Directions for this task ::
Every entry needs to appear again exactly as written below.

[Stored data]
-- Opening Marker --
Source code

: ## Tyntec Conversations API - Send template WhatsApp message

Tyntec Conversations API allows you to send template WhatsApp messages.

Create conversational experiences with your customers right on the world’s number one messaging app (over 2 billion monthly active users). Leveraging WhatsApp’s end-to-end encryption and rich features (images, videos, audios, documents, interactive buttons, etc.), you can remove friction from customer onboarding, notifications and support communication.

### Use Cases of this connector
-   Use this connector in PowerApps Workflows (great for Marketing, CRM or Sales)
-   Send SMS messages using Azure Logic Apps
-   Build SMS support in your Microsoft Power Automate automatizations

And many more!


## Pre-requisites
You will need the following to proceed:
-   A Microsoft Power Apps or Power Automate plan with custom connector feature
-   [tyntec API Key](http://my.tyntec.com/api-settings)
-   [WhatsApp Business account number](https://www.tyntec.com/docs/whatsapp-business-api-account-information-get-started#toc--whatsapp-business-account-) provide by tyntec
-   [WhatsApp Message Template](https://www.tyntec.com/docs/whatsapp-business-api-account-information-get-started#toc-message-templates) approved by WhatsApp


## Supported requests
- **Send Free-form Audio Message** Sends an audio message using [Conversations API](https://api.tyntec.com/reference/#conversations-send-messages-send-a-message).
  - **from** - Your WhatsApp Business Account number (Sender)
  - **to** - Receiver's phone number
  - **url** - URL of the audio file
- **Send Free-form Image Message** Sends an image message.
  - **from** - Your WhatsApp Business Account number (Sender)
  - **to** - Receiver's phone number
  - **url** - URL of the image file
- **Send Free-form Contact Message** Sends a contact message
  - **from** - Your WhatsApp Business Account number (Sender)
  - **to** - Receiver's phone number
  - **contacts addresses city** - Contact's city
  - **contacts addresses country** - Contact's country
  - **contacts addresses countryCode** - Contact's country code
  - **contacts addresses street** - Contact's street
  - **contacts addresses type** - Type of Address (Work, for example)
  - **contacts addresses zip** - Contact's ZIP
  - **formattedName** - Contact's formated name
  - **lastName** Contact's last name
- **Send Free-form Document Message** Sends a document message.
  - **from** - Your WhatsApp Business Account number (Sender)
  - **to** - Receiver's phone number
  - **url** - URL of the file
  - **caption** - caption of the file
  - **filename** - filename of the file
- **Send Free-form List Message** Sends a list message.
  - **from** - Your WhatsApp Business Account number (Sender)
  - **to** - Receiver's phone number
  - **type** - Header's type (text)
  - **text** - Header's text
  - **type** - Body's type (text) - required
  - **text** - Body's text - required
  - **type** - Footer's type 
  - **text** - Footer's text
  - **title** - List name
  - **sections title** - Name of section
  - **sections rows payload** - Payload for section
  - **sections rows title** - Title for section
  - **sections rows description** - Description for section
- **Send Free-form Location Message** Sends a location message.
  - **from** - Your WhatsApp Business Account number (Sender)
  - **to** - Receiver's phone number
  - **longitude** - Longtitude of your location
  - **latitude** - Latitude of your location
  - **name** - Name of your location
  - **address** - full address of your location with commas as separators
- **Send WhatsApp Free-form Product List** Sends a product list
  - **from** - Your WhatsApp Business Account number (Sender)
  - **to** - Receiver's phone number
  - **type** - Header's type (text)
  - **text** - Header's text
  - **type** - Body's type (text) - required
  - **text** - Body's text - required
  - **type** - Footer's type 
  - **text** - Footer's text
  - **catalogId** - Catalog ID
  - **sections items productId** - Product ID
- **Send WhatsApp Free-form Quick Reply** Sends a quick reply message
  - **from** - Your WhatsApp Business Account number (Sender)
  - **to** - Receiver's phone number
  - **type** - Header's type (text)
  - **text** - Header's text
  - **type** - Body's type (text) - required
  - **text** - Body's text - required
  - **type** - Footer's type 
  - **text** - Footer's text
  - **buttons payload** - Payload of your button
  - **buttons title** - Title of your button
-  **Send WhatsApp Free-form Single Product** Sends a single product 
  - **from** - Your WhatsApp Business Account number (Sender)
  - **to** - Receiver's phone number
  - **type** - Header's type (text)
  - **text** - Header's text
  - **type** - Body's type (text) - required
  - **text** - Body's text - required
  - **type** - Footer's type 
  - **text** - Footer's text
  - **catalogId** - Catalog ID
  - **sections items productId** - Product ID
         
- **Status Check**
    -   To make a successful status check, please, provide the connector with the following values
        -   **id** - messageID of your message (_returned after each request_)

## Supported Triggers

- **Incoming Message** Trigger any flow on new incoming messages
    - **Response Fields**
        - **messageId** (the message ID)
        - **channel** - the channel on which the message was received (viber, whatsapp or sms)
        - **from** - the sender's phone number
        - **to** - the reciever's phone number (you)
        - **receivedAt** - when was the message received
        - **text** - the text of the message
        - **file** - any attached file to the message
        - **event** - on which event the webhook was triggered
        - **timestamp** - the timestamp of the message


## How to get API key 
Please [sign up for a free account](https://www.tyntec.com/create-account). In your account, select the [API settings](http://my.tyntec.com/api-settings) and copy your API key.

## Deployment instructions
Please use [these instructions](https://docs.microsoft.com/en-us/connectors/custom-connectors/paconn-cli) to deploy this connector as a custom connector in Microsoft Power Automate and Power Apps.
-- Closing Marker --
Response to this task ::
Source code

: ## Tyntec Conversations API - Send template WhatsApp message

Tyntec Conversations API allows you to send template WhatsApp messages.

Create conversational experiences with your customers right on the world’s number one messaging app (over 2 billion monthly active users). Leveraging WhatsApp’s end-to-end encryption and rich features (images, videos, audios, documents, interactive buttons, etc.), you can remove friction from customer onboarding, notifications and support communication.

### Use Cases of this connector
-   Use this connector in PowerApps Workflows (great for Marketing, CRM or Sales)
-   Send SMS messages using Azure Logic Apps
-   Build SMS support in your Microsoft Power Automate automatizations

And many more!


## Pre-requisites
You will need the following to proceed:
-   A Microsoft Power Apps or Power Automate plan with custom connector feature
-   [tyntec API Key](http://my.tyntec.com/api-settings)
-   [WhatsApp Business account number](https://www.tyntec.com/docs/whatsapp-business-api-account-information-get-started#toc--whatsapp-business-account-) provide by tyntec
-   [WhatsApp Message Template](https://www.tyntec.com/docs/whatsapp-business-api-account-information-get-started#toc-message-templates) approved by WhatsApp


## Supported requests
- **Send Free-form Audio Message** Sends an audio message using [Conversations API](https://api.tyntec.com/reference/#conversations-send-messages-send-a-message).
  - **from** - Your WhatsApp Business Account number (Sender)
  - **to** - Receiver's phone number
  - **url** - URL of the audio file
- **Send Free-form Image Message** Sends an image message.
  - **from** - Your WhatsApp Business Account number (Sender)
  - **to** - Receiver's phone number
  - **url** - URL of the image file
- **Send Free-form Contact Message** Sends a contact message
  - **from** - Your WhatsApp Business Account number (Sender)
  - **to** - Receiver's phone number
  - **contacts addresses city** - Contact's city
  - **contacts addresses country** - Contact's country
  - **contacts addresses countryCode** - Contact's country code
  - **contacts addresses street** - Contact's street
  - **contacts addresses type** - Type of Address (Work, for example)
  - **contacts addresses zip** - Contact's ZIP
  - **formattedName** - Contact's formated name
  - **lastName** Contact's last name
- **Send Free-form Document Message** Sends a document message.
  - **from** - Your WhatsApp Business Account number (Sender)
  - **to** - Receiver's phone number
  - **url** - URL of the file
  - **caption** - caption of the file
  - **filename** - filename of the file
- **Send Free-form List Message** Sends a list message.
  - **from** - Your WhatsApp Business Account number (Sender)
  - **to** - Receiver's phone number
  - **type** - Header's type (text)
  - **text** - Header's text
  - **type** - Body's type (text) - required
  - **text** - Body's text - required
  - **type** - Footer's type 
  - **text** - Footer's text
  - **title** - List name
  - **sections title** - Name of section
  - **sections rows payload** - Payload for section
  - **sections rows title** - Title for section
  - **sections rows description** - Description for section
- **Send Free-form Location Message** Sends a location message.
  - **from** - Your WhatsApp Business Account number (Sender)
  - **to** - Receiver's phone number
  - **longitude** - Longtitude of your location
  - **latitude** - Latitude of your location
  - **name** - Name of your location
  - **address** - full address of your location with commas as separators
- **Send WhatsApp Free-form Product List** Sends a product list
  - **from** - Your WhatsApp Business Account number (Sender)
  - **to** - Receiver's phone number
  - **type** - Header's type (text)
  - **text** - Header's text
  - **type** - Body's type (text) - required
  - **text** - Body's text - required
  - **type** - Footer's type 
  - **text** - Footer's text
  - **catalogId** - Catalog ID
  - **sections items productId** - Product ID
- **Send WhatsApp Free-form Quick Reply** Sends a quick reply message
  - **from** - Your WhatsApp Business Account number (Sender)
  - **to** - Receiver's phone number
  - **type** - Header's type (text)
  - **text** - Header's text
  - **type** - Body's type (text) - required
  - **text** - Body's text - required
  - **type** - Footer's type 
  - **text** - Footer's text
  - **buttons payload** - Payload of your button
  - **buttons title** - Title of your button
-  **Send WhatsApp Free-form Single Product** Sends a single product 
  - **from** - Your WhatsApp Business Account number (Sender)
  - **to** - Receiver's phone number
  - **type** - Header's type (text)
  - **text** - Header's text
  - **type** - Body's type (text) - required
  - **text** - Body's text - required
  - **type** - Footer's type 
  - **text** - Footer's text
  - **catalogId** - Catalog ID
  - **sections items productId** - Product ID
         
- **Status Check**
    -   To make a successful status check, please, provide the connector with the following values
        -   **id** - messageID of your message (_returned after each request_)

## Supported Triggers

- **Incoming Message** Trigger any flow on new incoming messages
    - **Response Fields**
        - **messageId** (the message ID)
        - **channel** - the channel on which the message was received (viber, whatsapp or sms)
        - **from** - the sender's phone number
        - **to** - the reciever's phone number (you)
        - **receivedAt** - when was the message received
        - **text** - the text of the message
        - **file** - any attached file to the message
        - **event** - on which event the webhook was triggered
        - **timestamp** - the timestamp of the message


## How to get API key 
Please [sign up for a free account](https://www.tyntec.com/create-account). In your account, select the [API settings](http://my.tyntec.com/api-settings) and copy your API key.

## Deployment instructions
Please use [these instructions](https://docs.microsoft.com/en-us/connectors/custom-connectors/paconn-cli) to deploy this connector as a custom connector in Microsoft Power Automate and Power Apps.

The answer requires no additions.